**Overview of Key Sections:**

**Vector Distance Calculations**Different vector distance metrics popularly used in Weaviate.**Implementations of Distance Calculations in Weaviate**Improvements under the hood for implementation of Dot product and L2 distance metrics.**Intel’s 5th Gen Intel Xeon Processor, Emerald Rapids**More on Intel's new 5th Gen Xeon processor.**Benchmarking Performance**Performance numbers on microbenchmarks along with simulated real-world usage scenarios.

What’s the most important calculation a vector database needs to do over and over again? What simple operation does it spend the majority of its time performing?

If you guessed **vector distance calculations** … BINGO! 🎉

While vector databases use many techniques and algorithms to improve performance (including locality graphs, quantization, hash based approaches), at the end of the day, efficient distance calculations between high-dimensional vectors is a requirement for a good vector database. In fact, when profiling Weaviate indexed using HNSW, we find that 40%-60% of the CPU time is spent doing vector distance calculations.

So when someone tells us that they can make this quintessential process *much faster* they have our full attention! If you want to learn how to leverage algorithmic and hardware optimizations to make vector search 40% faster keep reading!

In this post we’ll do a technical deep dive into different implementations for vector distance calculations and optimizations enabled by Intel’s new 5th Gen Xeon Processor - Emerald Rapids, parallelization techniques using SIMD with the Intel AVX-256 and Intel AVX-512 instruction sets, loop unrolling and compiler optimizations by transpiling C to Go assembly. We explain how we attained a **~40% QPS speed up at 90% Recall** in Weaviate running on Intel’s new Xeon Processor, Emerald Rapids.

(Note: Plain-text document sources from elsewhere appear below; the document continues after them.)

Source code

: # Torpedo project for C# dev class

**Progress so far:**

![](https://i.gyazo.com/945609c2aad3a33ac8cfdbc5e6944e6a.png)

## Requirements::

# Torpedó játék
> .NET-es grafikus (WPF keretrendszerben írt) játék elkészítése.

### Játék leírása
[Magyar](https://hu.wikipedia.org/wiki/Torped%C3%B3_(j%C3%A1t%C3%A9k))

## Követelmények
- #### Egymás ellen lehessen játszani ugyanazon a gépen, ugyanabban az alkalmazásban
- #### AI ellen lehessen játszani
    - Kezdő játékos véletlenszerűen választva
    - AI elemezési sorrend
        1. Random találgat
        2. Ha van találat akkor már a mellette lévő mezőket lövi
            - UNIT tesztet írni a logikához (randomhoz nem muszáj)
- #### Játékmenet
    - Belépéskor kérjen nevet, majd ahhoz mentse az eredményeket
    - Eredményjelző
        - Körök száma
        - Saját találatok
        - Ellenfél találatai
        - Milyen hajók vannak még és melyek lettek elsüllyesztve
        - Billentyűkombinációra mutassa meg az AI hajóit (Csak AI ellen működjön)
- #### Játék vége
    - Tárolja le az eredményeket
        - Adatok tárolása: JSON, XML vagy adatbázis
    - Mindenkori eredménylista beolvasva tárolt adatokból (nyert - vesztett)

## Vector Distance Calculations

Vector databases use vector representations generated from machine learning models to capture the meaning of data. The fact that these vectors are numerical representations of data objects allows us to apply mathematical operations to them, such as calculating the distance between two vector representations to determine their similarity.

To calculate the distance between two vectors, you can use several similarity measures, detailed below:

As you can see, there are many different similarity measures - cosine, dot product or euclidean (also know as L2) are the most commonly used in practice. To learn more about the different distance metrics, you can continue reading our blog post on What are Distance Metrics in Vector Search?

When a vector database needs to retrieve semantically similar objects it has to calculate one of these distance metrics to assess how close a query point is to candidate points in the database. In fact, this vector distance calculation needs to be conducted when you build the index as well as anytime you perform any CRUD operation.

The runtime complexity for these vector distance operations scales linearly with the dimensionality of the vector. Typically vector dimensionality tends to be anywhere from 256 to 4096 in practice - this number is trending upwards over time - which means that distance calculations are also taking longer to perform.

This being the case, we need to ensure that this operation is done as fast and efficiently as possible, whether through leveraging hardware or software efficiencies.

Let’s take a look at how these calculations can be implemented, for simplicity's sake we will consider the dot product only.

## Vector Distance Implementations

### Naive Go Implementation

The simplest way to implement the dot product in Go is to loop over the vector dimensions one at a time and sum the product of the vectors. This is quite slow for higher dimensionality but it works well for low dimensional vectors.

`func dotProduct(a, b []float32) float32 {`

var result float32

for i := 0; i < len(a); i++ {

result += a[i] * b[i]

}

return result

}

### Introduction to SIMD

SIMD, which stands for Single Instruction, Multiple Data, is a parallel processing technique that allows a single instruction to operate on multiple data elements simultaneously. This approach is commonly used to improve the performance of various algorithms, including those involving vector and matrix operations.

In the context of vector distance calculations, SIMD instructions can be used to calculate distances between vectors more efficiently. By grouping the dimensions of the vectors into smaller chunks (e.g., 128-bit or 256-bit registers), SIMD instructions can perform the same operation on multiple dimensions in parallel, chunk by chunk. This parallel processing capability can lead to significant performance improvements when dealing with high-dimensional data.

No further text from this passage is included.